Korean mothers’ psychosocial adjustment to their children's cancer

Authors


Hae-Ra Han, School of Nursing, The Johns Hopkins University, 525 North Wolfe Street, Baltimore, MD 21205-2110, USA.
E-mail: hhan@son.jhmi.edu

Abstract

Background.  During the course of adjustment to their child's illness and medical treatment, parents of children with cancer may experience numerous challenges and difficulties. Although parental adjustment has been a research topic for many years, little research has been conducted among families in different cultures and countries.

Aim.  To identify factors that influence maternal psychosocial adjustment to childhood cancer using a new cultural group: Korean.

Methods.  A sample of 200 Korean mothers of children with cancer was included in the study. Guided by the double ABCX model of family adjustment and adaptation, a series of variables (i.e. maternal stress, coping, social support and selected illness-related and demographic questions) were examined for their relationships with maternal psychosocial adjustment to childhood cancer.

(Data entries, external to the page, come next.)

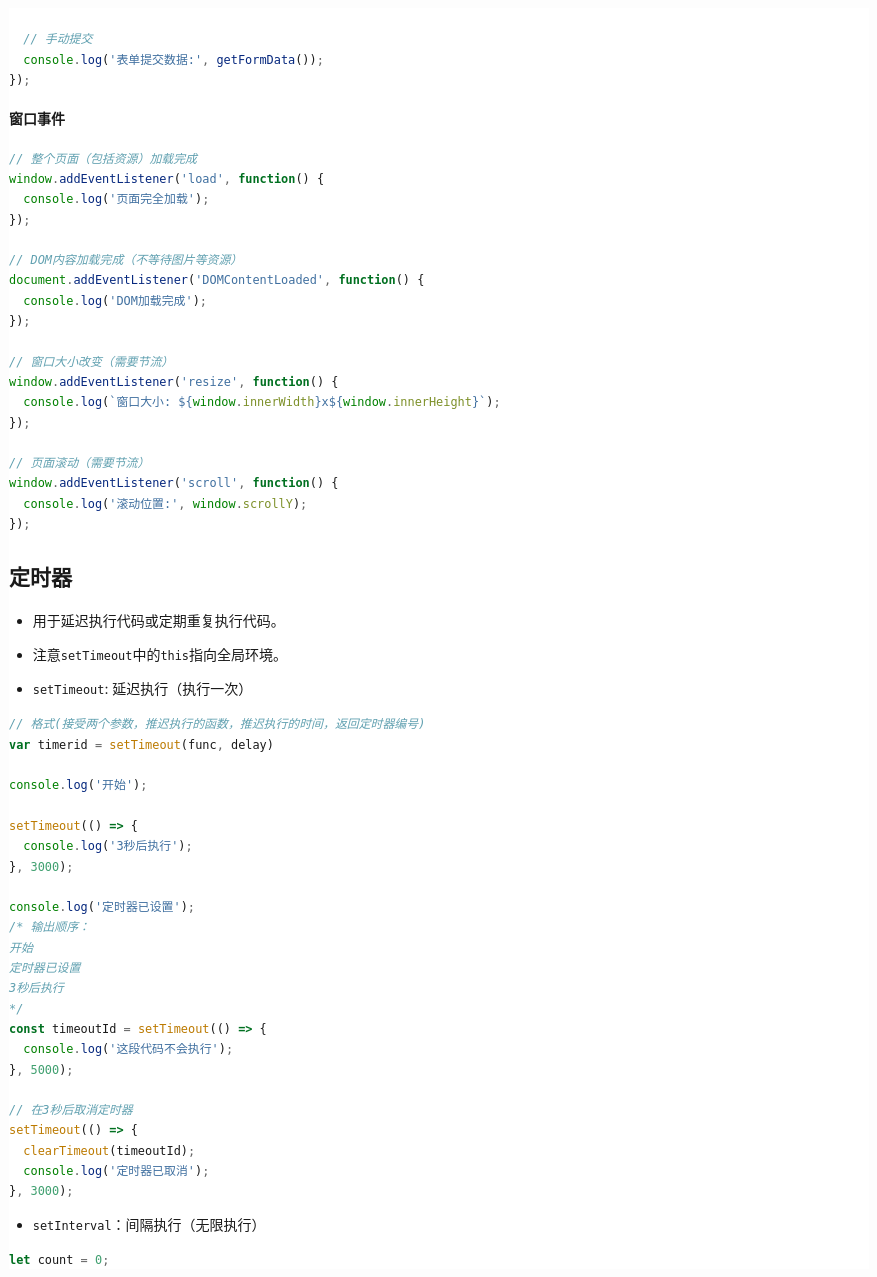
 ```js
  
  // 手动提交
  console.log('表单提交数据:', getFormData());
});
```

#### 窗口事件

```js
// 整个页面（包括资源）加载完成
window.addEventListener('load', function() {
  console.log('页面完全加载');
});

// DOM内容加载完成（不等待图片等资源）
document.addEventListener('DOMContentLoaded', function() {
  console.log('DOM加载完成');
});

// 窗口大小改变（需要节流）
window.addEventListener('resize', function() {
  console.log(`窗口大小: ${window.innerWidth}x${window.innerHeight}`);
});

// 页面滚动（需要节流）
window.addEventListener('scroll', function() {
  console.log('滚动位置:', window.scrollY);
});
```

## 定时器

- 用于延迟执行代码或定期重复执行代码。
- 注意`setTimeout`中的`this`指向全局环境。

- `setTimeout`:   延迟执行（执行一次）
```js
// 格式(接受两个参数，推迟执行的函数，推迟执行的时间，返回定时器编号)
var timerid = setTimeout(func, delay)

console.log('开始');

setTimeout(() => {
  console.log('3秒后执行');
}, 3000);

console.log('定时器已设置');
/* 输出顺序：
开始
定时器已设置
3秒后执行
*/
const timeoutId = setTimeout(() => {
  console.log('这段代码不会执行');
}, 5000);

// 在3秒后取消定时器
setTimeout(() => {
  clearTimeout(timeoutId);  
  console.log('定时器已取消');
}, 3000);
```
- `setInterval`：间隔执行（无限执行）
```js
let count = 0;
```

Results.  Using a hierarchical multiple regression, we found perceived level of stress, coping, social support, and time since diagnosis to be significant correlates of maternal psychosocial adjustment. Stress accounted for most (50%) of the total variance explained (56%) in maternal adjustment.

Conclusion.  The results suggest that the stress-coping framework may be appropriate in explaining maternal responses to childhood cancer across cultures.